INFORMATION GIVEN =>

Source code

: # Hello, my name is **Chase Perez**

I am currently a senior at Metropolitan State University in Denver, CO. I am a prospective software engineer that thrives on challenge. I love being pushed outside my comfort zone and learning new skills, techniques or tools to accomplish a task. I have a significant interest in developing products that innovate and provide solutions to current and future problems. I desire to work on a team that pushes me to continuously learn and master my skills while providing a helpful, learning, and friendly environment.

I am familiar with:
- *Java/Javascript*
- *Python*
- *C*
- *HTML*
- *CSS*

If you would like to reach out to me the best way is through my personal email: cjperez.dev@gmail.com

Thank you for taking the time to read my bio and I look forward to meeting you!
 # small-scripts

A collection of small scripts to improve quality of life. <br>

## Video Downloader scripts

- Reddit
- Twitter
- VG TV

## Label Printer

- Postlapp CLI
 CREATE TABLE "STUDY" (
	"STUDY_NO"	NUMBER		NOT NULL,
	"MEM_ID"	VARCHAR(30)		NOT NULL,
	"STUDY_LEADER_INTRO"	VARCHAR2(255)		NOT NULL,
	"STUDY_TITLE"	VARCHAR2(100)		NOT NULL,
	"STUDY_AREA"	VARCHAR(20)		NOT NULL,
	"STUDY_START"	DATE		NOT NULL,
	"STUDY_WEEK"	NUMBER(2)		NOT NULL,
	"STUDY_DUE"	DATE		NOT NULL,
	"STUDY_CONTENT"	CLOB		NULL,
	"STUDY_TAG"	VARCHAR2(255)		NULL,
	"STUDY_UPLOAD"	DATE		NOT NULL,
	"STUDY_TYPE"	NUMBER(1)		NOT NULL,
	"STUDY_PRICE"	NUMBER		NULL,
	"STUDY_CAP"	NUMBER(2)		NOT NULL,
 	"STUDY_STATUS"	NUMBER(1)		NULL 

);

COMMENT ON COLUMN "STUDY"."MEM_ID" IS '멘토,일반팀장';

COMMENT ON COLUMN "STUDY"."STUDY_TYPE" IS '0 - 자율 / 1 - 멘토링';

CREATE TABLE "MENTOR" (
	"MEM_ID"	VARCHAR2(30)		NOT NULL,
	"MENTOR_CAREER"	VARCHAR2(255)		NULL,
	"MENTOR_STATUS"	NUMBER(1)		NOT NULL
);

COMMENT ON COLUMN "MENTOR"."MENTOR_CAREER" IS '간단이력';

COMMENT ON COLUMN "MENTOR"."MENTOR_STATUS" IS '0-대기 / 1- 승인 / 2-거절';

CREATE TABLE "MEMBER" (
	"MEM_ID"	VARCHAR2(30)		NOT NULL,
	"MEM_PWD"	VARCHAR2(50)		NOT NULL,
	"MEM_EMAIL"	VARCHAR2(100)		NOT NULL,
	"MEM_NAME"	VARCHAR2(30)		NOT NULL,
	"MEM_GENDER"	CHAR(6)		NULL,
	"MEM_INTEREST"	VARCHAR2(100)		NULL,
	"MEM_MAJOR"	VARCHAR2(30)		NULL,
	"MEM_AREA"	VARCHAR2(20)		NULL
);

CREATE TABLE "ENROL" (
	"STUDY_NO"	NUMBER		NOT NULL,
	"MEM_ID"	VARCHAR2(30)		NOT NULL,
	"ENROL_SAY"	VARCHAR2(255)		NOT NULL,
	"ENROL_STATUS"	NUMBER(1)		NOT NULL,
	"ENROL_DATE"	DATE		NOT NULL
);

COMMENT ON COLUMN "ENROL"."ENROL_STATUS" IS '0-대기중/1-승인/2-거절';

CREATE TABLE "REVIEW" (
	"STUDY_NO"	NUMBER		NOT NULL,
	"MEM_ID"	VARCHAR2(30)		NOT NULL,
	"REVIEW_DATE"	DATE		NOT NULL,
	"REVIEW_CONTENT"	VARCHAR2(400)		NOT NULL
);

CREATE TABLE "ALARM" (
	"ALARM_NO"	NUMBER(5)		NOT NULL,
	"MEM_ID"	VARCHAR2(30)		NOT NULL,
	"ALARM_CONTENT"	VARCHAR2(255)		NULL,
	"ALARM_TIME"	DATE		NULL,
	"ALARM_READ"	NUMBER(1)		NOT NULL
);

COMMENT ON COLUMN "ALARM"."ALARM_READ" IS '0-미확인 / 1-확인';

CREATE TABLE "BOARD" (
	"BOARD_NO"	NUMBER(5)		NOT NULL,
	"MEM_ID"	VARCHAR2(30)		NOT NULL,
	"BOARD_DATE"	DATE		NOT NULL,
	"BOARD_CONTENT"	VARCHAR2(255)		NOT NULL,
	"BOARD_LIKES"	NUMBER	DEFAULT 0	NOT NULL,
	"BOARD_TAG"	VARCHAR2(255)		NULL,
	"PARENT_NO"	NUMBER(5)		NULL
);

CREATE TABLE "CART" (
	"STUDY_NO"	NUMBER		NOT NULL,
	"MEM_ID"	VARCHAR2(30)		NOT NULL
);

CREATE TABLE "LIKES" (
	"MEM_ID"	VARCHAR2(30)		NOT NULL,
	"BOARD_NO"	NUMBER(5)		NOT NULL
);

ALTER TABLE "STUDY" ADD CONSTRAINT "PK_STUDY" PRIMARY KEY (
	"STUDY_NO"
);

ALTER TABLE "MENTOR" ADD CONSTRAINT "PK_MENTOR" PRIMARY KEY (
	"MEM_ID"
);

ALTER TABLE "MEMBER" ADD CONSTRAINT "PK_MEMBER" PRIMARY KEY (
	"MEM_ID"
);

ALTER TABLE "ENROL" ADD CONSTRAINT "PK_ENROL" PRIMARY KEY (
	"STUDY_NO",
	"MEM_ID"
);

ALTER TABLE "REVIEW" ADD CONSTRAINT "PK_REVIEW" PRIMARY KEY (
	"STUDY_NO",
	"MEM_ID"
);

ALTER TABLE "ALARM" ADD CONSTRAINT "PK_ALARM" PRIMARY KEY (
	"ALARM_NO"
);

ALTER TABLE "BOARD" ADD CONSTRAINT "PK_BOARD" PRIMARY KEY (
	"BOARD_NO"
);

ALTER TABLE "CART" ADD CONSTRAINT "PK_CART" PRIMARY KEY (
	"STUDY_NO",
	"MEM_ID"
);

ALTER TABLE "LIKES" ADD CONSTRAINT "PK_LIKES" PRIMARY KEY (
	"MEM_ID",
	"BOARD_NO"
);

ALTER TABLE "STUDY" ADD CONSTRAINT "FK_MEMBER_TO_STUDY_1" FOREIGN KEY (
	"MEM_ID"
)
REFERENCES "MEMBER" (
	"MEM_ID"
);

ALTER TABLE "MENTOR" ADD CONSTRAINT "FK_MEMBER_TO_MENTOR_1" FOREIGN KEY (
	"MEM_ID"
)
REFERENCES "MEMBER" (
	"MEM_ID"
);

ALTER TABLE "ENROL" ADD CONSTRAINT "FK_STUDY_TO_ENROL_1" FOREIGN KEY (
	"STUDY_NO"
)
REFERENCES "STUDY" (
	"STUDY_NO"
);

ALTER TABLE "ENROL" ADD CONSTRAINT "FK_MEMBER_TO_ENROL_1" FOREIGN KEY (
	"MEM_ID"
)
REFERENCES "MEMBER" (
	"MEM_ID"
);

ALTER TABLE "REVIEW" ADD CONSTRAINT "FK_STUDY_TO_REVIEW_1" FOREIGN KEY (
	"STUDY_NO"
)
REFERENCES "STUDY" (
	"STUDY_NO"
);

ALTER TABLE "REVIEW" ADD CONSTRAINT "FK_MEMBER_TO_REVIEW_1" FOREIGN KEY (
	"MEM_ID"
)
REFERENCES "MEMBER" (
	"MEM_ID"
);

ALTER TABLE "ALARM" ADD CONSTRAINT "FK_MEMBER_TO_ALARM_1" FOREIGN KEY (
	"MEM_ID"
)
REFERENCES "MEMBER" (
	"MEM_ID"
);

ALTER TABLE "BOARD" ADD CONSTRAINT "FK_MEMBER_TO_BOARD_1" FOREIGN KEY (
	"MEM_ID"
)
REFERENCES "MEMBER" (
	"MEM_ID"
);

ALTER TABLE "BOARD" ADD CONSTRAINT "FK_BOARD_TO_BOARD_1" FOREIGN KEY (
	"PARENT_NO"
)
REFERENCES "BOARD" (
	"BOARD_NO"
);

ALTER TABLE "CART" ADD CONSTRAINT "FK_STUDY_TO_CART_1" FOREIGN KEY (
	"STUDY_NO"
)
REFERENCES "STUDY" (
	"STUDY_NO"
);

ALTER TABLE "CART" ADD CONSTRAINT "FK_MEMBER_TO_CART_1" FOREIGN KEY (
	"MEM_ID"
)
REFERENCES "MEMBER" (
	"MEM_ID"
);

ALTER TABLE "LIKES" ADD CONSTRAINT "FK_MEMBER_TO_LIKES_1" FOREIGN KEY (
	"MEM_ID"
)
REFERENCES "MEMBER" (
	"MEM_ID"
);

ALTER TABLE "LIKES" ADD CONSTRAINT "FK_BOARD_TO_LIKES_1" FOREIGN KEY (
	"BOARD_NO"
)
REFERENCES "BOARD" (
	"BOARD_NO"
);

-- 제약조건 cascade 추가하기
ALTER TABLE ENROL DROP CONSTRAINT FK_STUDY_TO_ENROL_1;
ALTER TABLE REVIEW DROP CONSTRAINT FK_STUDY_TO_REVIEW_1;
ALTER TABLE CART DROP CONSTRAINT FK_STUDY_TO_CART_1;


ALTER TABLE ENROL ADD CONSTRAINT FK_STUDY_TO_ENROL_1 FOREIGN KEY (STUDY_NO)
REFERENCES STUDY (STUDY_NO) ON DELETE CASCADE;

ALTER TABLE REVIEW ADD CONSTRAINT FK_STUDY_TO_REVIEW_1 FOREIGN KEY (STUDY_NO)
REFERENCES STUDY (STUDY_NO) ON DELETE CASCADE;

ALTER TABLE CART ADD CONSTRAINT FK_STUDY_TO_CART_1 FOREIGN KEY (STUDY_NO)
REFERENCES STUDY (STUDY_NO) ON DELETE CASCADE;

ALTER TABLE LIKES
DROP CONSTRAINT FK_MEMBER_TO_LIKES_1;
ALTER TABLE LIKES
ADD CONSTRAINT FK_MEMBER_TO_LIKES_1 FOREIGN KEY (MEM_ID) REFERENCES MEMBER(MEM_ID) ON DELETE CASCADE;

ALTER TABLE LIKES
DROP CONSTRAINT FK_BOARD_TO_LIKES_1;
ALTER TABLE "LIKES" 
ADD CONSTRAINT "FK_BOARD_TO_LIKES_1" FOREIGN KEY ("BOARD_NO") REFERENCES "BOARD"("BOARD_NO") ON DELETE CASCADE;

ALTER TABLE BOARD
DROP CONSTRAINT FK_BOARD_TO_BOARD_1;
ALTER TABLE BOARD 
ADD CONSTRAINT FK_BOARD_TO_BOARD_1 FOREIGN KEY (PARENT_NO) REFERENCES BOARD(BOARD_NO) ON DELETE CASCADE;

WHAT IS NEEDED => If a line in the entries includes the word "DROP", copy that line out.

EXERCISE OUTPUT =>
ALTER TABLE ENROL DROP CONSTRAINT FK_STUDY_TO_ENROL_1;
ALTER TABLE REVIEW DROP CONSTRAINT FK_STUDY_TO_REVIEW_1;
ALTER TABLE CART DROP CONSTRAINT FK_STUDY_TO_CART_1;
DROP CONSTRAINT FK_MEMBER_TO_LIKES_1;
DROP CONSTRAINT FK_BOARD_TO_LIKES_1;
DROP CONSTRAINT FK_BOARD_TO_BOARD_1;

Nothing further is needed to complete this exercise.